Work request> Return each record word for word, keeping none of its pictures.

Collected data
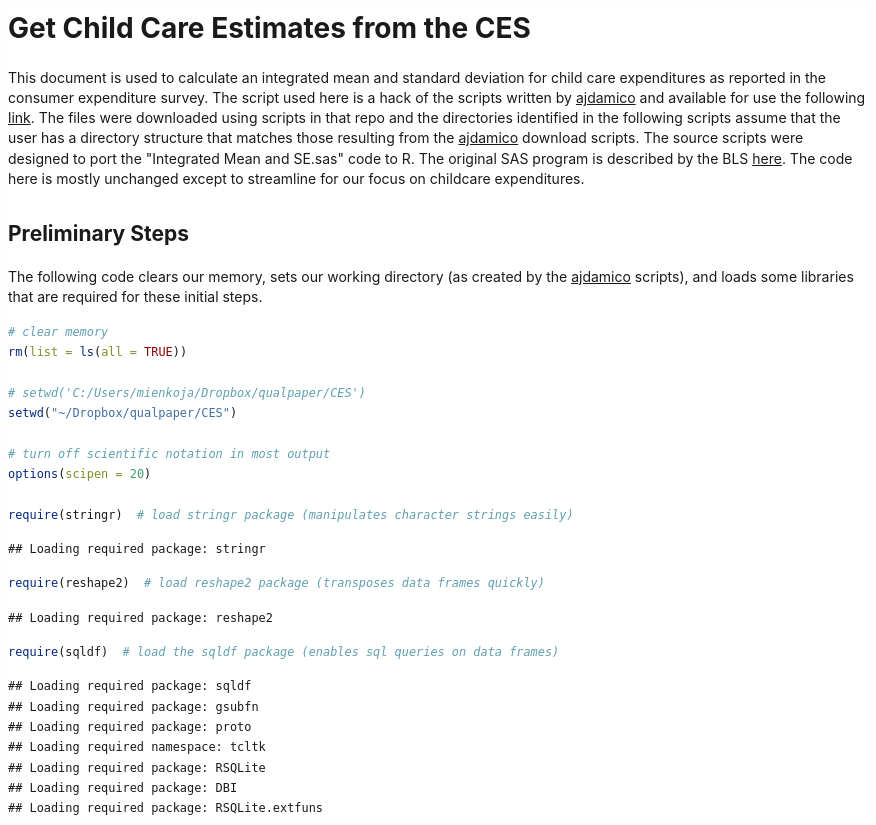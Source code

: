 Get Child Care Estimates from the CES
========================================================
This document is used to calculate an integrated mean and standard deviation for child care expenditures as reported in the consumer expenditure survey. The script used here is a hack of the scripts written by [ajdamico](https://github.com/ajdamico/usgsd/tree/master/Consumer%20Expenditure%20Survey) and available for use the following [link](https://github.com/ajdamico/usgsd/tree/master/Consumer%20Expenditure%20Survey). The files were downloaded using scripts in that repo and the directories identified in the following scripts assume that the user has a directory structure that matches those resulting from the [ajdamico](https://github.com/ajdamico/usgsd/tree/master/Consumer%20Expenditure%20Survey) download scripts. The source scripts were designed to port the "Integrated Mean and SE.sas" code to R. The original SAS program is described by the BLS [here](www.bls.gov/cex/2010/csxdiary.pdf). The code here is mostly unchanged except to streamline for our focus on childcare expenditures.  

Preliminary Steps
-------------------------

The following code clears our memory, sets our working directory (as created by the [ajdamico](https://github.com/ajdamico/usgsd/tree/master/Consumer%20Expenditure%20Survey) scripts), and loads some libraries that are required for these initial steps. 


```r
# clear memory
rm(list = ls(all = TRUE))

# setwd('C:/Users/mienkoja/Dropbox/qualpaper/CES')
setwd("~/Dropbox/qualpaper/CES")

# turn off scientific notation in most output
options(scipen = 20)

require(stringr)  # load stringr package (manipulates character strings easily)
```

```
## Loading required package: stringr
```

```r
require(reshape2)  # load reshape2 package (transposes data frames quickly)
```

```
## Loading required package: reshape2
```

```r
require(sqldf)  # load the sqldf package (enables sql queries on data frames)
```

```
## Loading required package: sqldf
## Loading required package: gsubfn
## Loading required package: proto
## Loading required namespace: tcltk
## Loading required package: RSQLite
## Loading required package: DBI
## Loading required package: RSQLite.extfuns
```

Response to this task>
Source code

: Get Child Care Estimates from the CES
========================================================
This document is used to calculate an integrated mean and standard deviation for child care expenditures as reported in the consumer expenditure survey. The script used here is a hack of the scripts written by [ajdamico](https://github.com/ajdamico/usgsd/tree/master/Consumer%20Expenditure%20Survey) and available for use the following [link](https://github.com/ajdamico/usgsd/tree/master/Consumer%20Expenditure%20Survey). The files were downloaded using scripts in that repo and the directories identified in the following scripts assume that the user has a directory structure that matches those resulting from the [ajdamico](https://github.com/ajdamico/usgsd/tree/master/Consumer%20Expenditure%20Survey) download scripts. The source scripts were designed to port the "Integrated Mean and SE.sas" code to R. The original SAS program is described by the BLS [here](www.bls.gov/cex/2010/csxdiary.pdf). The code here is mostly unchanged except to streamline for our focus on childcare expenditures.  

Preliminary Steps
-------------------------

The following code clears our memory, sets our working directory (as created by the [ajdamico](https://github.com/ajdamico/usgsd/tree/master/Consumer%20Expenditure%20Survey) scripts), and loads some libraries that are required for these initial steps. 


```r
# clear memory
rm(list = ls(all = TRUE))

# setwd('C:/Users/mienkoja/Dropbox/qualpaper/CES')
setwd("~/Dropbox/qualpaper/CES")

# turn off scientific notation in most output
options(scipen = 20)

require(stringr)  # load stringr package (manipulates character strings easily)
```

```
## Loading required package: stringr
```

```r
require(reshape2)  # load reshape2 package (transposes data frames quickly)
```

```
## Loading required package: reshape2
```

```r
require(sqldf)  # load the sqldf package (enables sql queries on data frames)
```

```
## Loading required package: sqldf
## Loading required package: gsubfn
## Loading required package: proto
## Loading required namespace: tcltk
## Loading required package: RSQLite
## Loading required package: DBI
## Loading required package: RSQLite.extfuns
```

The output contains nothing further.